Minimum Qualifications

Something that has stuck with me over the past week came from a counseling session. My counselor and I have had an ongoing conversation about the realities of some of the past relationships I’ve chosen to be in, and how they have affected my present ones. I have a hard time with all types of relationships. I’m a person who can stay alone as long as I need/want to, but I’m happy when I have a few close relationships. I’m a person who is highly selective in who I choose to allow in my life, and I commit fully to them as a friend or partner. My husband sees this as a wonderful and respectful notion in our relationship. I support him through his creativity, I give my love to him unconditionally, and he has never felt a need to challenge that. We are mutual in our wholeheartedness and allow each other mistakes, as we continue to grow in our marriage. Friendships, however, are a different issue. It seems that others don’t wish to be invested like I am in them. I throw myself into being supportive, trusting, and committed friend. Often, I select people who cannot return the same to me, and after a while, I get my heart crushed with another relationship ending.

My counselor made a good point about this issue. I may subconsciously select these types of relationships, because I have more experience in temporary support. Since we have discussed my life extensively, I can see how this conclusion can be made. All relationships have been short lived for me. My longest relationship to date is with my husband, and maybe I’ve convinced myself that that’s how it’s going to be. Even family has been temporary. As a child, I knew many members of my family, but now, I can’t recall more than a handful. My immediate family members are a mystery to me. While we converse on a regular basis, I don’t try to be close to them.
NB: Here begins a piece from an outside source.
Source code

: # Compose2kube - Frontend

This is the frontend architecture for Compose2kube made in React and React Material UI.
The thing is, I’ve been searching for a person like me for a long time to be a kindred spirit, a bosom buddy, a Diana to my Anne. There are things only a friend can offer to a person, that a romantic partner cannot, and as my counselor has stated, it’s natural to wish for a friend to relate to. As my present suggests, I haven’t found what I’m searching for. For a short while, I thought I had found my person. We had a freaky connection that made it easy to talk to one another, but things didn’t work out. After that experience, I decided that I need to be selective about who I choose to be in my life. There are certain things that will be required from here on out, so I can avoid another heartbreak, and hopefully find a long term friend.
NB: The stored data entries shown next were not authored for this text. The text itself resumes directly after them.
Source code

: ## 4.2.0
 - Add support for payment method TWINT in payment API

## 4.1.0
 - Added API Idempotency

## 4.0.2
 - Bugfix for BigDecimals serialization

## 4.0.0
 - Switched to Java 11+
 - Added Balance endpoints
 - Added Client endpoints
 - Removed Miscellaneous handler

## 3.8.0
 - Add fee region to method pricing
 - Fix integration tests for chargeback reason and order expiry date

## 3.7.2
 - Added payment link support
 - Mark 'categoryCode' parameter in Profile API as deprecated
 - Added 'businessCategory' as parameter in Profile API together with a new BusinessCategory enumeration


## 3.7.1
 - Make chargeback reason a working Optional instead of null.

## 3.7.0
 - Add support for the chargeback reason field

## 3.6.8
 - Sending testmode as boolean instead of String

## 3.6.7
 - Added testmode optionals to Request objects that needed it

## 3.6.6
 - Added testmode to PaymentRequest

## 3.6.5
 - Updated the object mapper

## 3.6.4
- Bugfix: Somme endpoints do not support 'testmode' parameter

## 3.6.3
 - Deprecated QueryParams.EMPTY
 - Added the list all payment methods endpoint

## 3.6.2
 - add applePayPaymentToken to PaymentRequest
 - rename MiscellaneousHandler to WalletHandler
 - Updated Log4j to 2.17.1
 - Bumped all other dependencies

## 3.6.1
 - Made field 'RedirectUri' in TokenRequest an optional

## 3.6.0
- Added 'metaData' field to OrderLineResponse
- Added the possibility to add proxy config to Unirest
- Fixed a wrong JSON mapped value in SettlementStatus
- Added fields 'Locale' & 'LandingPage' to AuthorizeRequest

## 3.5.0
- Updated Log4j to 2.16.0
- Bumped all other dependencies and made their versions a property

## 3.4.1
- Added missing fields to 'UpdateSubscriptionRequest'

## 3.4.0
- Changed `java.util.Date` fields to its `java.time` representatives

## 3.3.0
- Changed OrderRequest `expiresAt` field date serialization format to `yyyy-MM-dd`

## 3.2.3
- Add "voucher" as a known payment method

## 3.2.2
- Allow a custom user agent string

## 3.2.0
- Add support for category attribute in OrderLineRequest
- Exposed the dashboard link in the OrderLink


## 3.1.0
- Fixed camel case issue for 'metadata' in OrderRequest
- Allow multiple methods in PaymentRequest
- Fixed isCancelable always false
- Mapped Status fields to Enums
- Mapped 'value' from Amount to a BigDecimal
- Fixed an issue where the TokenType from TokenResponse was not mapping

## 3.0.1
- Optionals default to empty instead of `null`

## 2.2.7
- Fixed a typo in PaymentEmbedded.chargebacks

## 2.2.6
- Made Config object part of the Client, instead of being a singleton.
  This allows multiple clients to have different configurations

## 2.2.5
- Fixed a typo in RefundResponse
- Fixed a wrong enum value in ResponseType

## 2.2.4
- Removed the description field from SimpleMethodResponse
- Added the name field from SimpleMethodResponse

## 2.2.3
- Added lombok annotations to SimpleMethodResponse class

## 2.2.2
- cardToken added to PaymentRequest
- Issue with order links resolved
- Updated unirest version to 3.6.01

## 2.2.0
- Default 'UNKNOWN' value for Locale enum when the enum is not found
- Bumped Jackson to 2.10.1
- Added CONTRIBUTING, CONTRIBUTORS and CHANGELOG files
1. They will not talk to me about reality television– I don’t watch it. I don’t really respect it.

2. They can break plans, but cannot not make it a habit (nor will they allow me to do so)– I need a committed person. That means that if they break plans, they have a good reason (reading a good book is a completely valid reason btw), but I’ll start sensing a brush off or I’ll get really concerned for their well-being if the person continues to break plans without talking to me.

3. They’ll be honest, even if it hurts-I had a friend once speak to me about a comment I had made as an attempted joke that really hurt their feelings. I was so impressed. It meant to me a mutual respect that she felt comfortable coming to me, so that we could avoid issues in the future. I was able to amply apologize without the issue becoming a big one, and it also made me feel comfortable coming to her if anything serious came up later.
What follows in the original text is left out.